The environmental risks are as high as the
availability of the trace elements, which
leads to leaching and groundwater
contamination (Mendonça, et al., 2013).
Material and Methods
Site description
The Fildes Bay also known as Maxwell Bay,
located in Fildes Peninsula (62º 08´ S - 62º
14´S, 59º 02´ W - 58º 51´W) is located in
the southwest of the Island of King George
(KGI), South Shetland Island (Fig.1), and
represents one of the largest ice-free areas
in the maritime Antarctic region and it is
characterized by its high biodiversity (Peter,
et al., 2013). Collins Glacier was used as
reference site because there are no human
pressures in this site.
Figure 1- Fildes Peninsula location and map showing the sampling sites.
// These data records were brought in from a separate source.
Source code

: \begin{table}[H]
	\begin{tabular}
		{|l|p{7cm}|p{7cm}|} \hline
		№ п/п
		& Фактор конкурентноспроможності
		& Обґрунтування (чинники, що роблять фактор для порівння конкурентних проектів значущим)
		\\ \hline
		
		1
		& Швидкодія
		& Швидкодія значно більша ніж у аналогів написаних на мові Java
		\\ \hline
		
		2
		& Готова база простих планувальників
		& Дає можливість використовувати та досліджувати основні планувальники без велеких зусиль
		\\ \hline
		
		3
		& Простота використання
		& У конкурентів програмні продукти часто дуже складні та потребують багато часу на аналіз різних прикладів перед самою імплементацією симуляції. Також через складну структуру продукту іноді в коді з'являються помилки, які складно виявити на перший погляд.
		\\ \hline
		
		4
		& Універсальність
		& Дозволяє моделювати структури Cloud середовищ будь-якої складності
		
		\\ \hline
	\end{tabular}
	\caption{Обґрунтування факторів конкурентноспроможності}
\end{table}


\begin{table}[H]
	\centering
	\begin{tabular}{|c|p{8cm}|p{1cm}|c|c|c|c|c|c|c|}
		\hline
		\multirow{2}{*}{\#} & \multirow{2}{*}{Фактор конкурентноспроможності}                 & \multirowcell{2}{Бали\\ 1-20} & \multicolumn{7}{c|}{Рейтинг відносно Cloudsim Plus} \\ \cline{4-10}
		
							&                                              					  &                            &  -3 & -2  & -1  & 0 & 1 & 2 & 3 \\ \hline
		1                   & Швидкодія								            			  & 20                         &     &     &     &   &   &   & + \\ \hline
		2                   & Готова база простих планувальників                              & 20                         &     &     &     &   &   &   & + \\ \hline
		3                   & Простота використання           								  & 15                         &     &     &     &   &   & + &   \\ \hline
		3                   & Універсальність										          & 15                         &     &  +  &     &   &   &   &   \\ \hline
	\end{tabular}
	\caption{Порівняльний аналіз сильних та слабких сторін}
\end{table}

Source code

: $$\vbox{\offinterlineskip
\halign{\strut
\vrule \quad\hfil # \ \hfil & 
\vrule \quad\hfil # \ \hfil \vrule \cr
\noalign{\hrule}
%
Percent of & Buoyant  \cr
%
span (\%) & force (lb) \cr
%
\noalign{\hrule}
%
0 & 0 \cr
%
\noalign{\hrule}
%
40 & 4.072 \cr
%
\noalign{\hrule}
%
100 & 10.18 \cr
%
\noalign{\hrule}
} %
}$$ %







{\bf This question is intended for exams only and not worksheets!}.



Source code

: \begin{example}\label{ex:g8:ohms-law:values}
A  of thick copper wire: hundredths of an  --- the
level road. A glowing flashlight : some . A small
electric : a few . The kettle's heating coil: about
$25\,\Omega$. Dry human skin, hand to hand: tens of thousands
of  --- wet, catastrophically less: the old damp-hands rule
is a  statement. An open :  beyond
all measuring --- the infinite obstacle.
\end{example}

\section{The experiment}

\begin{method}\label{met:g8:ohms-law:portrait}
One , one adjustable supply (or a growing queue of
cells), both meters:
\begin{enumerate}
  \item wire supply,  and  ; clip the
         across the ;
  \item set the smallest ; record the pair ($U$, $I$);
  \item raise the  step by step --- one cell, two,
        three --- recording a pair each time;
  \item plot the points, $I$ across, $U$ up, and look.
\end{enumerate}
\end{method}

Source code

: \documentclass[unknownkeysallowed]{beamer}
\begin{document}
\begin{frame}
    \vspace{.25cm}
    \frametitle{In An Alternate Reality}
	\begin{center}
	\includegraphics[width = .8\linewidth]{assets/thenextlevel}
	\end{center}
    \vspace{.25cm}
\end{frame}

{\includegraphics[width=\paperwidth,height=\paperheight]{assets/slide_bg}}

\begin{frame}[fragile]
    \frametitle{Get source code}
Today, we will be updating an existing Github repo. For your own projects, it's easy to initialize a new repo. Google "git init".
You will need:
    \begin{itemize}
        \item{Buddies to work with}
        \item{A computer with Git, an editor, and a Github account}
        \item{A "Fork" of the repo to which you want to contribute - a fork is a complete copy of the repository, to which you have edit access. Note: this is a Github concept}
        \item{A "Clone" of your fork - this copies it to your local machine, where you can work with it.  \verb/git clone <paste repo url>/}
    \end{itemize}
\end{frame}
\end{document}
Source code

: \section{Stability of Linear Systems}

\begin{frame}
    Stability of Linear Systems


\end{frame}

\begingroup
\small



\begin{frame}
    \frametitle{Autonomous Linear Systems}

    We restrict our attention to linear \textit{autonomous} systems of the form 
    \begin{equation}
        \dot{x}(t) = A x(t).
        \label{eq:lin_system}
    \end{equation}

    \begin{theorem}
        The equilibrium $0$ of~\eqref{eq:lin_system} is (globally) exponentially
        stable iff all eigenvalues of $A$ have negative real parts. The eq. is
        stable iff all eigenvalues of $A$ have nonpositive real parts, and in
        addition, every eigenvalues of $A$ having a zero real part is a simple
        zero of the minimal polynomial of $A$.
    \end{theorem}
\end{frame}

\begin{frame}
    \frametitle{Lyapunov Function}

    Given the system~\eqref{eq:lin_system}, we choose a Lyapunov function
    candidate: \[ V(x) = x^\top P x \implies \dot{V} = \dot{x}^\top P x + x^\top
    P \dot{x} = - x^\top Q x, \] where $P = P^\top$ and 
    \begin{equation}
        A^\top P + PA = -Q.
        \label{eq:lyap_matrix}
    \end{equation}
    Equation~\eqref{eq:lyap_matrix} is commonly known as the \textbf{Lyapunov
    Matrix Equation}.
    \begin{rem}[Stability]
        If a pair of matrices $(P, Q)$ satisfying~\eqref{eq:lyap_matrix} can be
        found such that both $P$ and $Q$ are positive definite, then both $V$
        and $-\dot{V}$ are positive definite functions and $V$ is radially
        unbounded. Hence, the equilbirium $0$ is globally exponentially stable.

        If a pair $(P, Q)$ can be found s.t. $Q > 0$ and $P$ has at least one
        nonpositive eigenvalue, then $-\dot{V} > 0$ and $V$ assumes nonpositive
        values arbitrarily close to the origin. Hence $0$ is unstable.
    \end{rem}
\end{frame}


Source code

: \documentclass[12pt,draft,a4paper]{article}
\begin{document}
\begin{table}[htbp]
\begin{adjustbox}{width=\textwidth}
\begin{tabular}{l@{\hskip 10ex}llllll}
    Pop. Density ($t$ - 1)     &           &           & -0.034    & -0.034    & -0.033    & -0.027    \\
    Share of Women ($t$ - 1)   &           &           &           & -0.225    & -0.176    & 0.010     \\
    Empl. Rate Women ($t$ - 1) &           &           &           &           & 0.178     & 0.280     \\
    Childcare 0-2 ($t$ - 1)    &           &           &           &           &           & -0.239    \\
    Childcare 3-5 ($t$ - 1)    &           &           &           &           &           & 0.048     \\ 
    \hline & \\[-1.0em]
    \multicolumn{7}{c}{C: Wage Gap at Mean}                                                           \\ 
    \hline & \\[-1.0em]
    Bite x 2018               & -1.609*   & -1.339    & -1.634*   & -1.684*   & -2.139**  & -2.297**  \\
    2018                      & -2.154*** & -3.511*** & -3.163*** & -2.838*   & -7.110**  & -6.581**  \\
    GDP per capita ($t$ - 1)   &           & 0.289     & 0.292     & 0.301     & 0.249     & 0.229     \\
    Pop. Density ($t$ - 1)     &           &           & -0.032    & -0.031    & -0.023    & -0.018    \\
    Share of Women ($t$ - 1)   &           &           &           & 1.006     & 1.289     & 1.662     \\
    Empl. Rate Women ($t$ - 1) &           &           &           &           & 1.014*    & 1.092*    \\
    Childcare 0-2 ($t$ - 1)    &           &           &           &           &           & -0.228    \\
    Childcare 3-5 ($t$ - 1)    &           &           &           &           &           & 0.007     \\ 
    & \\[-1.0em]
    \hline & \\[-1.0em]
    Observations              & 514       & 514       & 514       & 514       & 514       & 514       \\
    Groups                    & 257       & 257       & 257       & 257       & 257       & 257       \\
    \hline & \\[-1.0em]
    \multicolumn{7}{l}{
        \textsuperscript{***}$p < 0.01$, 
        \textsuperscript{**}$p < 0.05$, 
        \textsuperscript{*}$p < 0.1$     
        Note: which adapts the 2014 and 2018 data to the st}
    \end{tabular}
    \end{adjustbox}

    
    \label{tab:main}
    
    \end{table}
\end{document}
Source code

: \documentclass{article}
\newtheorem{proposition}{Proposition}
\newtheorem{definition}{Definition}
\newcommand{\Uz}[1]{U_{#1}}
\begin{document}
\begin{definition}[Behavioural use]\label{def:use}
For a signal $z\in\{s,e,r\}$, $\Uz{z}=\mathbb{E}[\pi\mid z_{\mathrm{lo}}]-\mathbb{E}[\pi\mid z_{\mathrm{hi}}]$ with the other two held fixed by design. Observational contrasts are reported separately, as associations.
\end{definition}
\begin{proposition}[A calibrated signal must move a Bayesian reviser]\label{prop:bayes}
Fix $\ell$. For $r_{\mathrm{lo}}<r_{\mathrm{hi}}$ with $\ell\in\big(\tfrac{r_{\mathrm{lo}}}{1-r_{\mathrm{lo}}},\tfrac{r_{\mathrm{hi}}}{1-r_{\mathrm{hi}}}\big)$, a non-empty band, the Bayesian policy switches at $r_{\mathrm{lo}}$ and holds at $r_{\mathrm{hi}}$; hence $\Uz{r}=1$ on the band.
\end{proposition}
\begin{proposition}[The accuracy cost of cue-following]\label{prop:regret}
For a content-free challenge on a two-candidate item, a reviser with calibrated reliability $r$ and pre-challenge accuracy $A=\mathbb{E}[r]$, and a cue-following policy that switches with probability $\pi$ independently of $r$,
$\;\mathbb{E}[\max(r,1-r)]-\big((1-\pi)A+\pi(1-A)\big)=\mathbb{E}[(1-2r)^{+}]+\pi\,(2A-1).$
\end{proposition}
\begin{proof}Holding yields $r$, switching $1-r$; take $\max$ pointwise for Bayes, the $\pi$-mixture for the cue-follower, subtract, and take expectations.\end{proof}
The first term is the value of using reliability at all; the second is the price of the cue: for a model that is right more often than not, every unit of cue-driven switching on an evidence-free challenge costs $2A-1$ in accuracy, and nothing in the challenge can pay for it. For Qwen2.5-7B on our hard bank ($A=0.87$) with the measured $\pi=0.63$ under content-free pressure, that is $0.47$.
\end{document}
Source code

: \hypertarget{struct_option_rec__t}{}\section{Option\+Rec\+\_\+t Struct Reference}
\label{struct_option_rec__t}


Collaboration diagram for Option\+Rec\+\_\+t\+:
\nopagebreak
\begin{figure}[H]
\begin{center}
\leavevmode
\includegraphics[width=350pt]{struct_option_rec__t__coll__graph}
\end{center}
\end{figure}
Sampling and Analytical methods
During the summer of 2014, surface soil
samples (the top 10 cm) were collected
around Fildes Bay (Fig.1). Sampling was
carried out with ultra-clean protocol
techniques, using acid decontaminated
material and wearing latex gloves. Samples
were collected with a decontaminated
plastic spatula, stored in zip sealed plastic
bags and also dried at 40°C. After dried,
sediments where sieved and only the
fraction <2 mm was used for analysis, to
avoid the dilution of contents by coarse
material.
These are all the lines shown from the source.